## TASK REQUIREMENTS
If a line in the entries contains the string "máquina", include that line in your answer.

☆ ☆ ☆ ☆ ☆ ☆ ☆

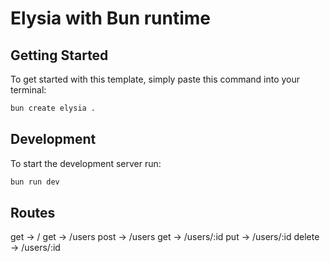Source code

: # Elysia with Bun runtime

## Getting Started

To get started with this template, simply paste this command into your terminal:

```bash
bun create elysia .
```

## Development

To start the development server run:

```bash
bun run dev
```

## Routes

get -> /
get -> /users
post -> /users
get -> /users/:id
put -> /users/:id
delete -> /users/:id
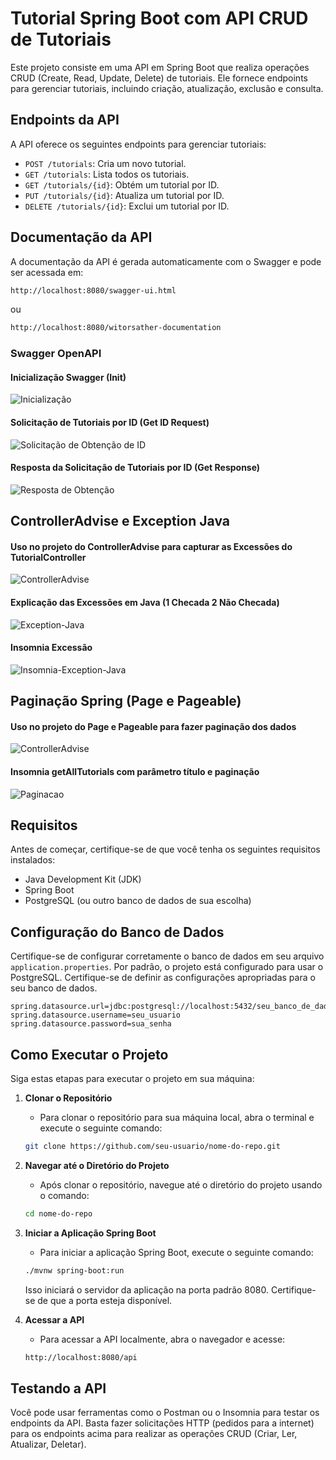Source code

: # Tutorial Spring Boot com API CRUD de Tutoriais

Este projeto consiste em uma API em Spring Boot que realiza operações CRUD (Create, Read, Update, Delete) de tutoriais. Ele fornece endpoints para gerenciar tutoriais, incluindo criação, atualização, exclusão e consulta.

## Endpoints da API

A API oferece os seguintes endpoints para gerenciar tutoriais:

- `POST /tutorials`: Cria um novo tutorial.
- `GET /tutorials`: Lista todos os tutoriais.
- `GET /tutorials/{id}`: Obtém um tutorial por ID.
- `PUT /tutorials/{id}`: Atualiza um tutorial por ID.
- `DELETE /tutorials/{id}`: Exclui um tutorial por ID.

## Documentação da API

A documentação da API é gerada automaticamente com o Swagger e pode ser acessada em:
```bash
http://localhost:8080/swagger-ui.html
```
ou
```bash
http://localhost:8080/witorsather-documentation
```

### Swagger OpenAPI

#### Inicialização Swagger (Init)
![Inicialização](utilidades/swagger-images/swagger-init.png)

#### Solicitação de Tutoriais por ID (Get ID Request)
![Solicitação de Obtenção de ID](utilidades/swagger-images/swagger-get-id-request.png)

#### Resposta da Solicitação de Tutoriais por ID (Get Response)
![Resposta de Obtenção](utilidades/swagger-images/swagger-get-response.png)

## ControllerAdvise e Exception Java

#### Uso no projeto do ControllerAdvise para capturar as Excessões do TutorialController
![ControllerAdvise](utilidades/diagrama-images/diagrama-exception-java-controller-advise.png)

#### Explicação das Excessões em Java (1 Checada 2 Não Checada)
![Exception-Java](utilidades/diagrama-images/diagrama-java-exception-object-exception.png)

#### Insomnia Excessão
![Insomnia-Exception-Java](utilidades/insomnia-images/insomnia-getbyid-exception-controlleradvise.png)

## Paginação Spring (Page e Pageable)

#### Uso no projeto do Page e Pageable para fazer paginação dos dados
![ControllerAdvise](utilidades/diagrama-images/controller-pageable-repository-page.png)

#### Insomnia getAllTutorials com parâmetro título e paginação
![Paginacao](utilidades/insomnia-images/insomnia-page-pageable-paginacao.png)

## Requisitos

Antes de começar, certifique-se de que você tenha os seguintes requisitos instalados:

- Java Development Kit (JDK)
- Spring Boot
- PostgreSQL (ou outro banco de dados de sua escolha)

## Configuração do Banco de Dados

Certifique-se de configurar corretamente o banco de dados em seu arquivo `application.properties`. Por padrão, o projeto está configurado para usar o PostgreSQL. Certifique-se de definir as configurações apropriadas para o seu banco de dados.

```properties
spring.datasource.url=jdbc:postgresql://localhost:5432/seu_banco_de_dados
spring.datasource.username=seu_usuario
spring.datasource.password=sua_senha    
```

## Como Executar o Projeto

Siga estas etapas para executar o projeto em sua máquina:

1. **Clonar o Repositório**
   - Para clonar o repositório para sua máquina local, abra o terminal e execute o seguinte comando:
    ```bash
    git clone https://github.com/seu-usuario/nome-do-repo.git
    ```

2. **Navegar até o Diretório do Projeto**
   - Após clonar o repositório, navegue até o diretório do projeto usando o comando:
    ```bash
    cd nome-do-repo
    ```

3. **Iniciar a Aplicação Spring Boot**
   - Para iniciar a aplicação Spring Boot, execute o seguinte comando:
    ```bash
    ./mvnw spring-boot:run
    ```
   Isso iniciará o servidor da aplicação na porta padrão 8080. Certifique-se de que a porta esteja disponível.

4. **Acessar a API**
   - Para acessar a API localmente, abra o navegador e acesse:
    ```bash
    http://localhost:8080/api
    ```

## Testando a API

Você pode usar ferramentas como o Postman ou o Insomnia para testar os endpoints da API. Basta fazer solicitações HTTP (pedidos para a internet) para os endpoints acima para realizar as operações CRUD (Criar, Ler, Atualizar, Deletar).





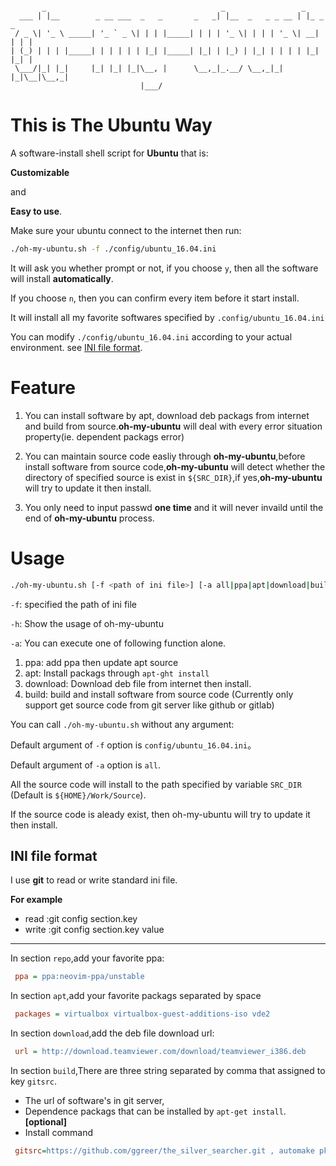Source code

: 
```

       _                                       _                 _         
  ___ | |__        _ __ ___  _   _       _   _| |__  _   _ _ __ | |_ _   _ 
 / _ \| '_ \ _____| '_ ` _ \| | | |_____| | | | '_ \| | | | '_ \| __| | | |
| (_) | | | |_____| | | | | | |_| |_____| |_| | |_) | |_| | | | | |_| |_| |
 \___/|_| |_|     |_| |_| |_|\__, |      \__,_|_.__/ \__,_|_| |_|\__|\__,_|
                             |___/                                         
```


# This is The Ubuntu Way

A software-install shell script for **Ubuntu** that is:

**Customizable**

and

**Easy to use**.


Make sure your ubuntu connect to the internet then run:

```bash
./oh-my-ubuntu.sh -f ./config/ubuntu_16.04.ini
```

It will ask you whether prompt or not, if you choose `y`, then all the software will install **automatically**.

If you choose `n`, then you can confirm every item before it start install.

It will install all my favorite softwares specified by `.config/ubuntu_16.04.ini`

You can modify `./config/ubuntu_16.04.ini` according to your actual environment. see [INI file format](#ini-file-format).

# Feature

1. You can install software by apt, download deb packags from internet and build from source.**oh-my-ubuntu** will deal with every error situation property(ie. dependent packags error)

2. You can maintain source code easliy through **oh-my-ubuntu**,before install software from source code,**oh-my-ubuntu** will detect whether the directory of specified source is exist in `${SRC_DIR}`,if yes,**oh-my-ubuntu** will try to update it then install.

3. You only need to input passwd **one time** and it will never invaild until the end of **oh-my-ubuntu** process.

# Usage

```bash
./oh-my-ubuntu.sh [-f <path of ini file>] [-a all|ppa|apt|download|build] [-h]"
```

`-f`: specified the path of ini file

`-h`: Show the usage of oh-my-ubuntu

`-a`: You can execute one of following function alone.


1. ppa:      add ppa then update apt source
2. apt:      Install packags through `apt-ght install`
3. download: Download deb file from internet then install.
3. build:    build and install software from source code (Currently only support get source code from git server like github or gitlab)

You can call `./oh-my-ubuntu.sh` without any argument:

Default argument of `-f` option is `config/ubuntu_16.04.ini`。

Default argument of `-a` option is `all`.

All the source code will install to the path specified by variable `SRC_DIR` (Default is `${HOME}/Work/Source`).

If the source code is aleady exist, then oh-my-ubuntu will try to update it then install.

## INI file format

I use **git** to read or write standard ini file.

**For example**

- read :git config section.key
- write :git config section.key value 

---

In section `repo`,add your favorite ppa:

```ini
 ppa = ppa:neovim-ppa/unstable
```

In section `apt`,add your favorite packags separated by space

```ini
 packages = virtualbox virtualbox-guest-additions-iso vde2
```

In section `download`,add the deb file download url:

```ini
 url = http://download.teamviewer.com/download/teamviewer_i386.deb
```


In section `build`,There are three string separated by comma that assigned to key `gitsrc`.

- The url of software's in git server,
- Dependence packags that can be installed by `apt-get install`. **[optional]**
- Install command

```ini
 gitsrc=https://github.com/ggreer/the_silver_searcher.git , automake pkg-config libpcre3-dev zlib1g-dev liblzma-dev , ./build.sh && sudo make install
```
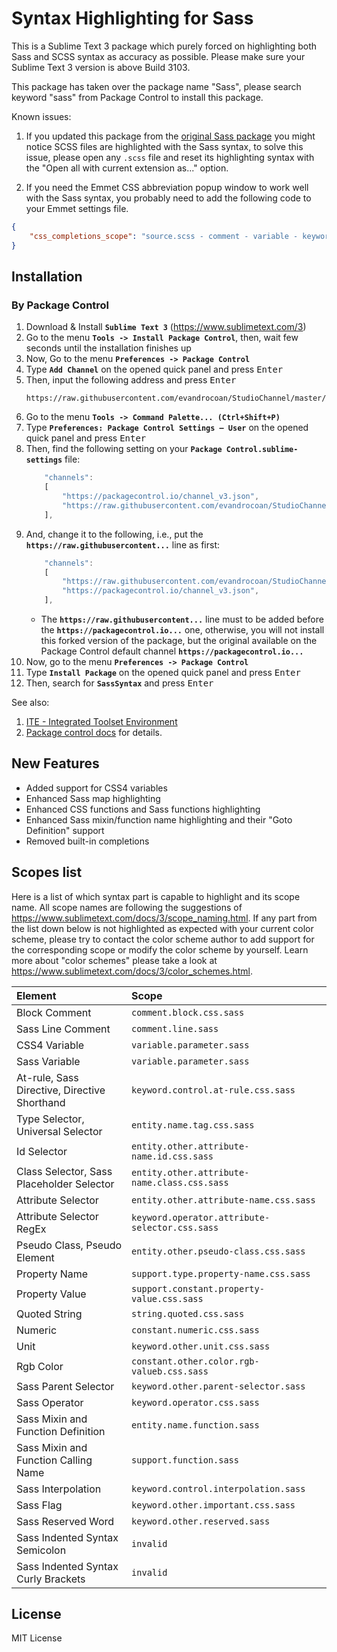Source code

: # Syntax Highlighting for Sass

This is a Sublime Text 3 package which purely forced on highlighting both Sass and SCSS syntax as accuracy as possible. Please make sure your Sublime Text 3 version is above Build 3103.

This package has taken over the package name "Sass", please search keyword "sass" from Package Control to install this package.

Known issues:

1. If you updated this package from the [original Sass package](https://github.com/nathos/sass-textmate-bundle) you might notice SCSS files are highlighted with the Sass syntax, to solve this issue, please open any `.scss` file and reset its highlighting syntax with the "Open all with current extension as..." option.

2. If you need the Emmet CSS abbreviation popup window to work well with the Sass syntax, you probably need to add the following code to your Emmet settings file.
  ``` json
  {
      "css_completions_scope": "source.scss - comment - variable - keyword.control - entity.other, source.sass - comment - variable - keyword.control - entity.other",
  }
  ```


## Installation

### By Package Control

1. Download & Install **`Sublime Text 3`** (https://www.sublimetext.com/3)
1. Go to the menu **`Tools -> Install Package Control`**, then,
   wait few seconds until the installation finishes up
1. Now,
   Go to the menu **`Preferences -> Package Control`**
1. Type **`Add Channel`** on the opened quick panel and press <kbd>Enter</kbd>
1. Then,
   input the following address and press <kbd>Enter</kbd>
   ```
   https://raw.githubusercontent.com/evandrocoan/StudioChannel/master/channel.json
   ```
1. Go to the menu **`Tools -> Command Palette...
   (Ctrl+Shift+P)`**
1. Type **`Preferences:
   Package Control Settings – User`** on the opened quick panel and press <kbd>Enter</kbd>
1. Then,
   find the following setting on your **`Package Control.sublime-settings`** file:
   ```js
       "channels":
       [
           "https://packagecontrol.io/channel_v3.json",
           "https://raw.githubusercontent.com/evandrocoan/StudioChannel/master/channel.json",
       ],
   ```
1. And,
   change it to the following, i.e.,
   put the **`https://raw.githubusercontent...`** line as first:
   ```js
       "channels":
       [
           "https://raw.githubusercontent.com/evandrocoan/StudioChannel/master/channel.json",
           "https://packagecontrol.io/channel_v3.json",
       ],
   ```
   * The **`https://raw.githubusercontent...`** line must to be added before the **`https://packagecontrol.io...`** one, otherwise,
     you will not install this forked version of the package,
     but the original available on the Package Control default channel **`https://packagecontrol.io...`**
1. Now,
   go to the menu **`Preferences -> Package Control`**
1. Type **`Install Package`** on the opened quick panel and press <kbd>Enter</kbd>
1. Then,
search for **`SassSyntax`** and press <kbd>Enter</kbd>

See also:

1. [ITE - Integrated Toolset Environment](https://github.com/evandrocoan/ITE)
1. [Package control docs](https://packagecontrol.io/docs/usage) for details.


## New Features

* Added support for CSS4 variables
* Enhanced Sass map highlighting
* Enhanced CSS functions and Sass functions highlighting
* Enhanced Sass mixin/function name highlighting and their "Goto Definition" support
* Removed built-in completions

## Scopes list

Here is a list of which syntax part is capable to highlight and its scope name. All scope names are following the suggestions of https://www.sublimetext.com/docs/3/scope_naming.html. If any part from the list down below is not highlighted as expected with your current color scheme, please try to contact the color scheme author to add support for the corresponding scope or modify the color scheme by yourself. Learn more about "color schemes" please take a look at https://www.sublimetext.com/docs/3/color_schemes.html.

Element      | Scope
:----------- | :--------------
Block Comment | `comment.block.css.sass`
Sass Line Comment | `comment.line.sass`
CSS4 Variable | `variable.parameter.sass`
Sass Variable | `variable.parameter.sass`
At-rule, Sass Directive, Directive Shorthand | `keyword.control.at-rule.css.sass`
Type Selector, Universal Selector | `entity.name.tag.css.sass`
Id Selector | `entity.other.attribute-name.id.css.sass`
Class Selector, Sass Placeholder Selector | `entity.other.attribute-name.class.css.sass`
Attribute Selector | `entity.other.attribute-name.css.sass`
Attribute Selector RegEx | `keyword.operator.attribute-selector.css.sass`
Pseudo Class, Pseudo Element | `entity.other.pseudo-class.css.sass`
Property Name | `support.type.property-name.css.sass`
Property Value | `support.constant.property-value.css.sass`
Quoted String | `string.quoted.css.sass`
Numeric | `constant.numeric.css.sass`
Unit | `keyword.other.unit.css.sass`
Rgb Color | `constant.other.color.rgb-valueb.css.sass`
Sass Parent Selector | `keyword.other.parent-selector.sass`
Sass Operator | `keyword.operator.css.sass`
Sass Mixin and Function Definition | `entity.name.function.sass`
Sass Mixin and Function Calling Name | `support.function.sass`
Sass Interpolation | `keyword.control.interpolation.sass`
Sass Flag | `keyword.other.important.css.sass`
Sass Reserved Word | `keyword.other.reserved.sass`
Sass Indented Syntax Semicolon | `invalid`
Sass Indented Syntax Curly Brackets | `invalid`

## License

MIT License
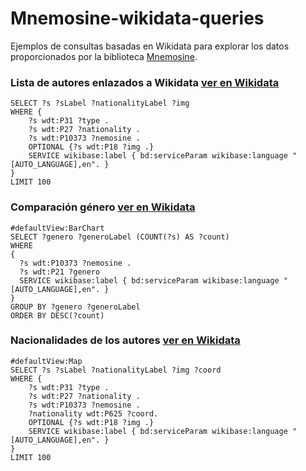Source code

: # Mnemosine-wikidata-queries
Ejemplos de consultas basadas en Wikidata para explorar los datos proporcionados por la biblioteca [Mnemosine](http://repositorios.fdi.ucm.es/mnemosine/).

### Lista de autores enlazados a Wikidata [ver en Wikidata](https://w.wiki/APHu)

```
SELECT ?s ?sLabel ?nationalityLabel ?img 
WHERE { 
    ?s wdt:P31 ?type .
    ?s wdt:P27 ?nationality .
    ?s wdt:P10373 ?nemosine .
    OPTIONAL {?s wdt:P18 ?img .}   
    SERVICE wikibase:label { bd:serviceParam wikibase:language "[AUTO_LANGUAGE],en". }
}
LIMIT 100
```

### Comparación género [ver en Wikidata](https://w.wiki/APJ4)
```
#defaultView:BarChart
SELECT ?genero ?generoLabel (COUNT(?s) AS ?count)
WHERE
{
  ?s wdt:P10373 ?nemosine .
  ?s wdt:P21 ?genero
  SERVICE wikibase:label { bd:serviceParam wikibase:language "[AUTO_LANGUAGE],en". }
}
GROUP BY ?genero ?generoLabel
ORDER BY DESC(?count)
```

### Nacionalidades de los autores [ver en Wikidata](https://w.wiki/APHk)
```
#defaultView:Map
SELECT ?s ?sLabel ?nationalityLabel ?img ?coord
WHERE { 
    ?s wdt:P31 ?type .
    ?s wdt:P27 ?nationality .
    ?s wdt:P10373 ?nemosine .
    ?nationality wdt:P625 ?coord.
    OPTIONAL {?s wdt:P18 ?img .}   
    SERVICE wikibase:label { bd:serviceParam wikibase:language "[AUTO_LANGUAGE],en". }
}
LIMIT 100
```
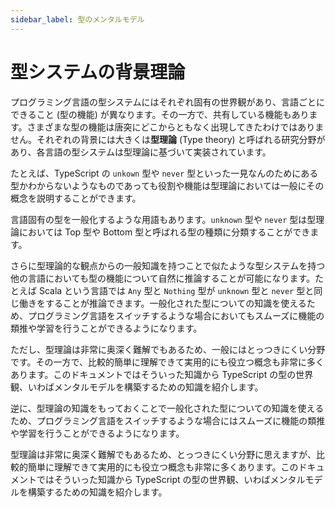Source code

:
```yaml
---
sidebar_label: 型のメンタルモデル
---
```


# 型システムの背景理論

プログラミング言語の型システムにはそれぞれ固有の世界観があり、言語ごとにできること (型の機能) が異なります。その一方で、共有している機能もあります。さまざまな型の機能は唐突にどこからともなく出現してきたわけではありません。それぞれの背景には大きくは**型理論** (Type theory) と呼ばれる研究分野があり、各言語の型システムは型理論に基づいて実装されています。

たとえば、TypeScript の `unkown` 型や `never` 型といった一見なんのためにある型かわからないようなものであっても役割や機能は型理論においては一般にその概念を説明することができます。

言語固有の型を一般化するような用語もあります。`unknown` 型や `never` 型は型理論においては Top 型や Bottom 型と呼ばれる型の種類に分類することができます。

さらに型理論的な観点からの一般知識を持つことで似たような型システムを持つ他の言語においても型の機能について自然に推論することが可能になります。たとえば Scala という言語では `Any` 型と `Nothing` 型が `unknown` 型と `never` 型と同じ働きをすることが推論できます。一般化された型についての知識を使えるため、プログラミング言語をスイッチするような場合においてもスムーズに機能の類推や学習を行うことができるようになります。

ただし、型理論は非常に奥深く難解でもあるため、一般にはとっつきにくい分野です。その一方で、比較的簡単に理解できて実用的にも役立つ概念も非常に多くあります。このドキュメントではそういった知識から TypeScript の型の世界観、いわばメンタルモデルを構築するための知識を紹介します。

逆に、型理論の知識をもっておくことで一般化された型についての知識を使えるため、プログラミング言語をスイッチするような場合にはスムーズに機能の類推や学習を行うことができるようになります。

型理論は非常に奥深く難解でもあるため、とっつきにくい分野に思えますが、比較的簡単に理解できて実用的にも役立つ概念も非常に多くあります。このドキュメントではそういった知識から TypeScript の型の世界観、いわばメンタルモデルを構築するための知識を紹介します。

☆ ☆ ☆ ☆ ☆ ☆ ☆

## ANSWER FOR THIS EXERCISE
Siga estas etapas para executar o projeto em sua máquina:
   - Para clonar o repositório para sua máquina local, abra o terminal e execute o seguinte comando:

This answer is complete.